((

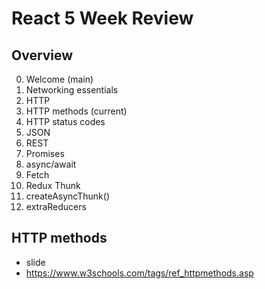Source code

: # React 5 Week Review

## Overview
00. Welcome (main)
01. Networking essentials 
02. HTTP 
03. HTTP methods (current)
04. HTTP status codes
05. JSON
06. REST
07. Promises
08. async/await
09. Fetch
10. Redux Thunk
11. createAsyncThunk()
12. extraReducers

## HTTP methods
* slide
* https://www.w3schools.com/tags/ref_httpmethods.asp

))

> WHAT YOU NEED TO DO
A faithful copy of every record is required, with no pictures included.

> YOUR RESPONSE
Source code

: # React 5 Week Review

## Overview
00. Welcome (main)
01. Networking essentials 
02. HTTP 
03. HTTP methods (current)
04. HTTP status codes
05. JSON
06. REST
07. Promises
08. async/await
09. Fetch
10. Redux Thunk
11. createAsyncThunk()
12. extraReducers

## HTTP methods
* slide
* https://www.w3schools.com/tags/ref_httpmethods.asp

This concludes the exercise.